欲望ベイベー
第18章 それぞれの想い。
M side
愛してるって言ったら同棲の話進むよって。
簡単だよ、一言で済むんだからって。
こうでもしないと貰えない言葉なんだって、自分で分かっちゃってるのがツライところだけど・・・
でも、長いこと同棲の話を保留にしてるのも、疲れてきたんだ。
一緒に暮らしたいのは俺も同じなのに。
M「もう良いよな。」
デニムのポケットからスマホを取り出して、短いメールを打つ。
“ 翔くんに、俺に愛してるって言えば良いって言っちゃって。”
ほんとは、俺が言わせる事が出来たら良かったんだけど。
送信したら、ちょっと心が軽くなった。
これで具体的に同棲話が進む。
物件は翔くんに任せるとして、問題は荷物の整理だな。
きっと翔くんの分も俺がする事になるだろう。
M「ふふ♪しょうがない人だよね。」
これを機会に、翔くんの仕事関係の書類も一気に整理整頓してしまおう。
綺麗になったら、また翔くん喜んでくれるかな。
翔くんの家に帰ってきてからも、引越しはいつ頃が良いだろうかとカレンダーと睨めっこしてみたり。
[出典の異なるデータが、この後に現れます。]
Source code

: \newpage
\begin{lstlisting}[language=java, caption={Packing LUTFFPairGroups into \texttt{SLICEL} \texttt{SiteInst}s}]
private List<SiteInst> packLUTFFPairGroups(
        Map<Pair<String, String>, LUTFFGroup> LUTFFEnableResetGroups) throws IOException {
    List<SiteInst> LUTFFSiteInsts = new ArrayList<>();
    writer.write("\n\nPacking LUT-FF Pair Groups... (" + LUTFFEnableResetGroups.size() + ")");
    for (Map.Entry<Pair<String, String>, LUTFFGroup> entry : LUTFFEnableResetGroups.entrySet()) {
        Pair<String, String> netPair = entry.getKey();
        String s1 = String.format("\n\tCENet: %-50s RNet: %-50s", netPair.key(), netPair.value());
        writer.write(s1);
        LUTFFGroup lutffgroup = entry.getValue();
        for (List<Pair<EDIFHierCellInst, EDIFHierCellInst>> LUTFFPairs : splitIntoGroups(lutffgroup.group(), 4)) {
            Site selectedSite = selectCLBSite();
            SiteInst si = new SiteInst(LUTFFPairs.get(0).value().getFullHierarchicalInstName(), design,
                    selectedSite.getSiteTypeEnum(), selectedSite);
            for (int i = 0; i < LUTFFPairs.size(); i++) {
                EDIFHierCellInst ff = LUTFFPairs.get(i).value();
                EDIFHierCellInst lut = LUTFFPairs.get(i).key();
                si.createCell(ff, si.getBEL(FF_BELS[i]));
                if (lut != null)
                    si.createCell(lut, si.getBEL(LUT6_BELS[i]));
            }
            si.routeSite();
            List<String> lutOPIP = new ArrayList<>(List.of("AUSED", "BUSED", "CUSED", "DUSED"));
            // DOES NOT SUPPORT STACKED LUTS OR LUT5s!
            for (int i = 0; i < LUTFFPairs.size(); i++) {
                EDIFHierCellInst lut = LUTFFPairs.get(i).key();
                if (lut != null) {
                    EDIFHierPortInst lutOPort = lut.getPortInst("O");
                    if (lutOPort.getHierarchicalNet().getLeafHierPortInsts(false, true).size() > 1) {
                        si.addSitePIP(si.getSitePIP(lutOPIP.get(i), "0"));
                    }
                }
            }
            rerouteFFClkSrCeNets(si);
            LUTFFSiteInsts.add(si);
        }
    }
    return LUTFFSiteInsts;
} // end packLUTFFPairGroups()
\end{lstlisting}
なんだか俄然やる気が湧いてきて、翔くんに任せるつもりの物件も色々検索して見てしまう。
M「やっぱベランダ広いのって良いなぁ・・・」
気が付けば、晩ご飯を食べるのも忘れて引越し計画を妄想していて。
翔くんからの帰るよメールがきて驚いた。
M「もうこんな時間じゃん。」
俺、どんだけ同棲したがってたんだ。笑
自分の浮かれ具合に若干引きながら、翔くんの帰りを待つ。
いつ、愛してるって言ってくれるかな。
明日?あさって??
早く聞かせてね。
翔くんが帰ってきたら、今日はたくさん甘えてみよう。
たくさんキスをして、たくさん愛されたい。
そんな俺は珍しいから、翔くん照れちゃうかな?
M「早く会いたいよ。」
呟いた声は、自分でもビックリするくらい甘かった。